WHAT IS REQUIRED: In the listing below, how many lines hold "localhost"? Give the number only.

PROVIDED MATERIAL:
____________

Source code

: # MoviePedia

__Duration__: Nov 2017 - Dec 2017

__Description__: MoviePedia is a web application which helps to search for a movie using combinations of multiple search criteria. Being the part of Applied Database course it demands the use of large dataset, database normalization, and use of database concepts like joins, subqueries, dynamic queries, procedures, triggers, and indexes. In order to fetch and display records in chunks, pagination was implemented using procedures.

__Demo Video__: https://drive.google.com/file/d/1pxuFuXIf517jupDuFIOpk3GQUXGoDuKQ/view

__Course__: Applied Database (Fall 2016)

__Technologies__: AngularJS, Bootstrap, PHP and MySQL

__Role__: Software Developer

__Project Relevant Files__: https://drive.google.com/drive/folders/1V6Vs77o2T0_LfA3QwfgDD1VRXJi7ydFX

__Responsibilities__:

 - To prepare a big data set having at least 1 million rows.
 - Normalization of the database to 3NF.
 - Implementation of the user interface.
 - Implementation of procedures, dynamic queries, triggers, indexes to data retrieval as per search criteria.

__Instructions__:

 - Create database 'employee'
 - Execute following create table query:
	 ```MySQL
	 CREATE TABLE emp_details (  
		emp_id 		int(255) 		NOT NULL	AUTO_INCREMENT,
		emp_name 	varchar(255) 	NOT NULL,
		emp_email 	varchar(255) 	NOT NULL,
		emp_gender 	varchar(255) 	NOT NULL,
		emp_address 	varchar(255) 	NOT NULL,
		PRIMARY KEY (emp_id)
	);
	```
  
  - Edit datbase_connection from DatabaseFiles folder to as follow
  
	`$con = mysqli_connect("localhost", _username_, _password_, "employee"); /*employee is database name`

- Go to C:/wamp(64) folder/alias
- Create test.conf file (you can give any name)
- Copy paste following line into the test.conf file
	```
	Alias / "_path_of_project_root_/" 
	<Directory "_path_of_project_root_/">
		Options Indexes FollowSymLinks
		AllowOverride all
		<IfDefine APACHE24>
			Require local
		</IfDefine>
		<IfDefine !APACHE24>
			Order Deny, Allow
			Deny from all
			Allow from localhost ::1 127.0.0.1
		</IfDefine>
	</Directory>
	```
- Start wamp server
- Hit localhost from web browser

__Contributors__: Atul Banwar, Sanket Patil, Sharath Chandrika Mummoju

____________

RESPONSE FOR THIS EXERCISE: 3